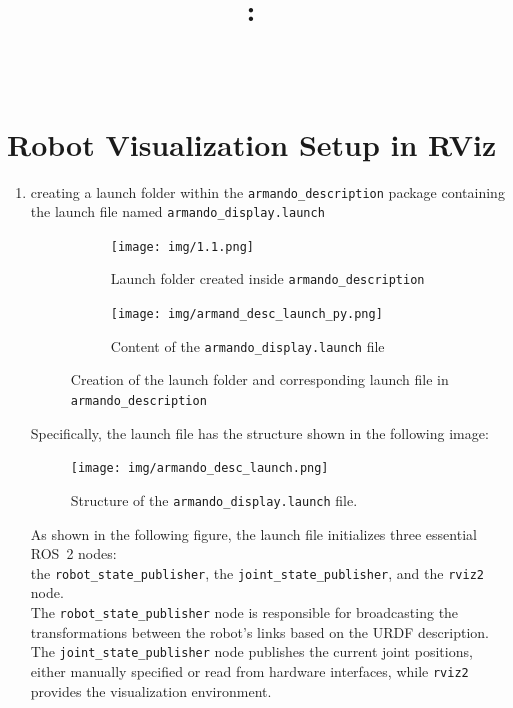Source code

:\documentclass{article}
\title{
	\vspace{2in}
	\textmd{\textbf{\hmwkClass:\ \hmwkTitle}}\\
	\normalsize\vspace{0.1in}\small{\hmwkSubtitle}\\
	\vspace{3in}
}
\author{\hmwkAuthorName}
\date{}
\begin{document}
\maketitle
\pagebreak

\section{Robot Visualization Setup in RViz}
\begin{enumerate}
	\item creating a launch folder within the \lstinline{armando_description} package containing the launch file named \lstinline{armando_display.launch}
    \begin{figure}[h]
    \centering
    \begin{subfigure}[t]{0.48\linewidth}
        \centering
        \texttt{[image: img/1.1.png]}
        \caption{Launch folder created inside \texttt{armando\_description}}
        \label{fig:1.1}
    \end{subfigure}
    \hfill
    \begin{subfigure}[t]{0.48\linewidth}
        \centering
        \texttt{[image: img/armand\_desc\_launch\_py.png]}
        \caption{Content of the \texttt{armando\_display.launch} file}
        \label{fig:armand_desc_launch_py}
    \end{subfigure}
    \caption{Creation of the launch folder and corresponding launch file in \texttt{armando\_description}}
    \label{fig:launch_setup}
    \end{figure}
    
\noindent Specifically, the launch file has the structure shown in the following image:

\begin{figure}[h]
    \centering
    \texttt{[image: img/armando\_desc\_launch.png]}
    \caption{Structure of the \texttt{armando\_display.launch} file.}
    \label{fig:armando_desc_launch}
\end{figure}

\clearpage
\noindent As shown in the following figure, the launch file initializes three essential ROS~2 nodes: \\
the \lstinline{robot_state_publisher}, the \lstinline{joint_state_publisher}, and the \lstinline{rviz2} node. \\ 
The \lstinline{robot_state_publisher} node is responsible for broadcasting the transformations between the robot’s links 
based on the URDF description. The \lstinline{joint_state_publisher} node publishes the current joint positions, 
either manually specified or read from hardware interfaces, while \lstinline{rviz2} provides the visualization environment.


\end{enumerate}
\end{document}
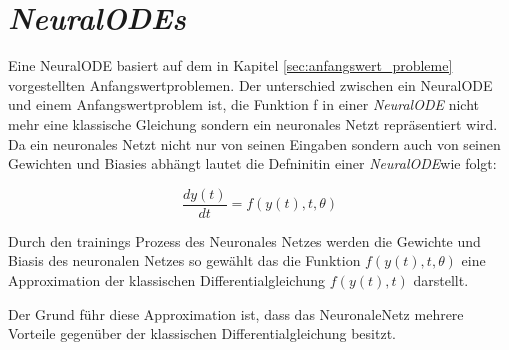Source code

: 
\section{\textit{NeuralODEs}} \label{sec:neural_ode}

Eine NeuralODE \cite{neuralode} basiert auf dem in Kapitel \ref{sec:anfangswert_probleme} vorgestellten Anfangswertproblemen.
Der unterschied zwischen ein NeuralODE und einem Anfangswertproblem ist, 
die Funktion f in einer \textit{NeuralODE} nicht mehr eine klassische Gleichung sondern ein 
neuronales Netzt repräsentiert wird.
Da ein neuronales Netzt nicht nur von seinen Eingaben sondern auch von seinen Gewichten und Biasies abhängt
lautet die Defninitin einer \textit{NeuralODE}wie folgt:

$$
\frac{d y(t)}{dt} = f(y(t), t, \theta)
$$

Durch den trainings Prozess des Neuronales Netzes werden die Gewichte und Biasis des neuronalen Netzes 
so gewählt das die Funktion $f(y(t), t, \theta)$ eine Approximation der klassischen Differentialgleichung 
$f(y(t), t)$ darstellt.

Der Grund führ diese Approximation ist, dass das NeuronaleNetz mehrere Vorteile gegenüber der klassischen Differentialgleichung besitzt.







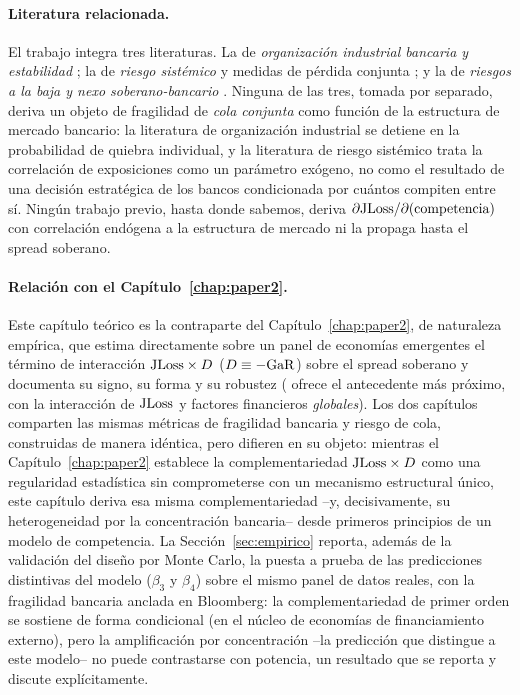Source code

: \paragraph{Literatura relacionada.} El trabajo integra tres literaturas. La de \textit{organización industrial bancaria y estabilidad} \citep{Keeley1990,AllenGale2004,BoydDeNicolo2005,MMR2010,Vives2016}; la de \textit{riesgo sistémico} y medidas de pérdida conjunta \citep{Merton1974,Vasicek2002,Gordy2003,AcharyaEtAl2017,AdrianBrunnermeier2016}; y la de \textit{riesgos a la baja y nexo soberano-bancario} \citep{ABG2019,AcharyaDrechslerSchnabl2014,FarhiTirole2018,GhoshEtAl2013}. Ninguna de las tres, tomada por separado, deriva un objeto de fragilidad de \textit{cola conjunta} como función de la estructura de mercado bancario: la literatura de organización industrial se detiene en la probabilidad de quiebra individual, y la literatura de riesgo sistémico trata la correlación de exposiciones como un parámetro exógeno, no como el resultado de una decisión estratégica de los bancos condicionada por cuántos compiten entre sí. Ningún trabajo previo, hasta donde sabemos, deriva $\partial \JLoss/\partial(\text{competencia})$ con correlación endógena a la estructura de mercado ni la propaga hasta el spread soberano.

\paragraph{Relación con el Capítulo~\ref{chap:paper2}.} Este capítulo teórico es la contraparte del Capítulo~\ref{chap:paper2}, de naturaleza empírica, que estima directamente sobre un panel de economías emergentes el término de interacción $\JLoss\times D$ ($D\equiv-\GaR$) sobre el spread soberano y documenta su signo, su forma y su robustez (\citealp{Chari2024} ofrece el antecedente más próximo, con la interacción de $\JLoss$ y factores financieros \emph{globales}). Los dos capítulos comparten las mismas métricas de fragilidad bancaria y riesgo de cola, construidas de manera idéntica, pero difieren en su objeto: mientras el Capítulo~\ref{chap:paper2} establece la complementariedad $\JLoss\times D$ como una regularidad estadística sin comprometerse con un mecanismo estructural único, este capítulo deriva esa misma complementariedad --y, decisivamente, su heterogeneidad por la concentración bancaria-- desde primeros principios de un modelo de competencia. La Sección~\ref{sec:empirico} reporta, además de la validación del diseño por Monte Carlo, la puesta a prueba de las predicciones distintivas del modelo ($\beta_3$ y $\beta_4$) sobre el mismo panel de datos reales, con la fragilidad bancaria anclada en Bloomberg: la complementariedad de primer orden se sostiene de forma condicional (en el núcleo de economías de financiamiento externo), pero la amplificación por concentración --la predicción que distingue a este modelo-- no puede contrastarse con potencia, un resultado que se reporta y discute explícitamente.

__________

PROBLEM >> Find the lines that mention "file" in the entries and show them.

RESULT OF THIS EXERCISE >>
	\item creating a launch folder within the \lstinline{armando_description} package containing the launch file named \lstinline{armando_display.launch}
        \caption{Content of the \texttt{armando\_display.launch} file}
    \caption{Creation of the launch folder and corresponding launch file in \texttt{armando\_description}}
\noindent Specifically, the launch file has the structure shown in the following image:
    \caption{Structure of the \texttt{armando\_display.launch} file.}
\noindent As shown in the following figure, the launch file initializes three essential ROS~2 nodes: \\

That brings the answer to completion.